Professor Sherman’s stay on Krakatoa, which the Krakatoans firmly tell him must be a permanent one, is to be cut short. Soon after his arrival, the island’s huge volcano begins to erupt. The people of Krakatoa have only enough time to launch their giant, balloon-lifted life raft before the volcano explodes, and, with it, nearly all the island. The Krakatoans are all unharmed, and their evacuation plan succeeds precisely as planned, with the one unfortunate exception that Professor Sherman has not had time to have his parachute made. The other families, one by one, parachute from the life raft as it passes over Asia and Europe, and Professor Sherman crash-lands the raft in the Atlantic Ocean.

Context

The Twenty-one Balloons is probably the most popular of William Pene du Bois’s numerous books, many of which also reflect his fascination with modes of transportation and incongruous inventions. Two of these are The Forbidden Forest (1979), in which a kangaroo stops World War I, and Bear Party (1951), about a group of quarreling bears’ masquerade party. They exhibit the same absurdly logical treatment of fantastic situations as The Twenty-one Balloons.

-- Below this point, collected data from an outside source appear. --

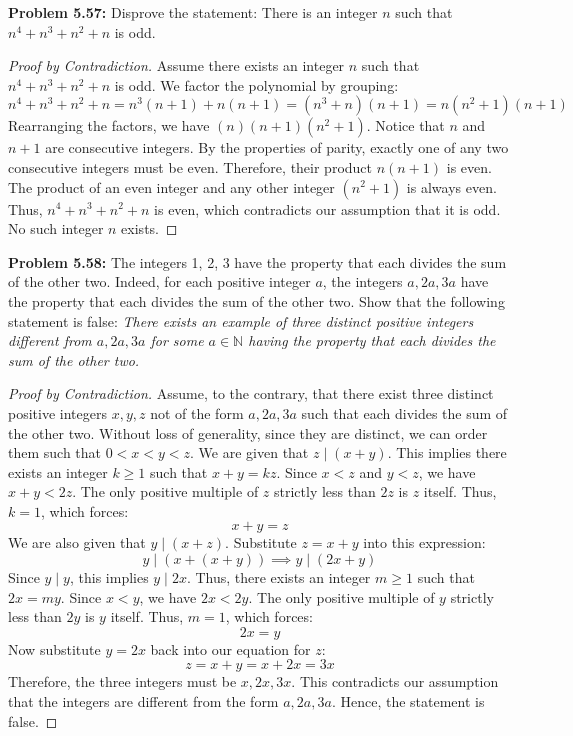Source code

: \documentclass[11pt, a4paper]{article}
\theoremstyle{definition}
\theoremstyle{remark}
\newcommand{\N}{\mathbb{N}}
\begin{document}
\textbf{Problem 5.57:} Disprove the statement: There is an integer $n$ such that $n^4 + n^3 + n^2 + n$ is odd.
\begin{proof}[Proof by Contradiction]
    Assume there exists an integer $n$ such that $n^4 + n^3 + n^2 + n$ is odd.
    We factor the polynomial by grouping:
    \[ n^4 + n^3 + n^2 + n = n^3(n + 1) + n(n + 1) = (n^3 + n)(n + 1) = n(n^2 + 1)(n + 1) \]
    Rearranging the factors, we have $(n)(n+1)(n^2+1)$.
    Notice that $n$ and $n+1$ are consecutive integers. By the properties of parity, exactly one of any two consecutive integers must be even. 
    Therefore, their product $n(n+1)$ is even. 
    The product of an even integer and any other integer $(n^2+1)$ is always even.
    Thus, $n^4 + n^3 + n^2 + n$ is even, which contradicts our assumption that it is odd. No such integer $n$ exists.
\end{proof}

\textbf{Problem 5.58:} The integers 1, 2, 3 have the property that each divides the sum of the other two. Indeed, for each positive integer $a$, the integers $a, 2a, 3a$ have the property that each divides the sum of the other two. Show that the following statement is false: \textit{There exists an example of three distinct positive integers different from $a, 2a, 3a$ for some $a \in \N$ having the property that each divides the sum of the other two.}
\begin{proof}[Proof by Contradiction]
    Assume, to the contrary, that there exist three distinct positive integers $x, y, z$ not of the form $a, 2a, 3a$ such that each divides the sum of the other two.
    Without loss of generality, since they are distinct, we can order them such that $0 < x < y < z$.
    We are given that $z \mid (x+y)$. This implies there exists an integer $k \ge 1$ such that $x+y = kz$.
    Since $x < z$ and $y < z$, we have $x+y < 2z$. The only positive multiple of $z$ strictly less than $2z$ is $z$ itself. Thus, $k=1$, which forces:
    \[ x+y = z \]
    We are also given that $y \mid (x+z)$. Substitute $z = x+y$ into this expression:
    \[ y \mid (x + (x+y)) \implies y \mid (2x+y) \]
    Since $y \mid y$, this implies $y \mid 2x$. Thus, there exists an integer $m \ge 1$ such that $2x = my$.
    Since $x < y$, we have $2x < 2y$. The only positive multiple of $y$ strictly less than $2y$ is $y$ itself. Thus, $m=1$, which forces:
    \[ 2x = y \]
    Now substitute $y = 2x$ back into our equation for $z$:
    \[ z = x + y = x + 2x = 3x \]
    Therefore, the three integers must be $x, 2x, 3x$. This contradicts our assumption that the integers are different from the form $a, 2a, 3a$. Hence, the statement is false.
\end{proof}
\end{document}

In 1948, The Twenty-one Balloons was awarded the Newbery Medal, an annual award by the American Library Association for the most distinguished children’s literature in the United States. William Pene du Bois is also a notable illustrator; in addition to producing the precise and graceful illustrations for his own books, he has illustrated numerous other children’s books, such as Rebecca Caudill’s A Certain Small Shepherd (1965) and George MacDonald’s The Light Princess (1962).

The subject and themes of The Twenty-one Balloons connect it to many other currents in literature, juvenile and otherwise. As a work of science fiction it shares the same optimistic faith in technology as the works of Jules Verne, L. Frank Baum’s The Master Key (1901), and Victor Appleton’s Tom Swift stories. Underlying this cheerful confidence in humanity’s scientific and mechanical inventions is an almost Enlightenment-like belief in the power of human rationality to produce not only fantastic and useful machines but also ideal and efficient societies. The enduring popularity of The Twenty-one Balloons is no doubt the result in good measure of the author’s skill in couching his piquant, fabular examination of the contrast between the forces of nature and human ingenuity in a lively and imaginative adventure story.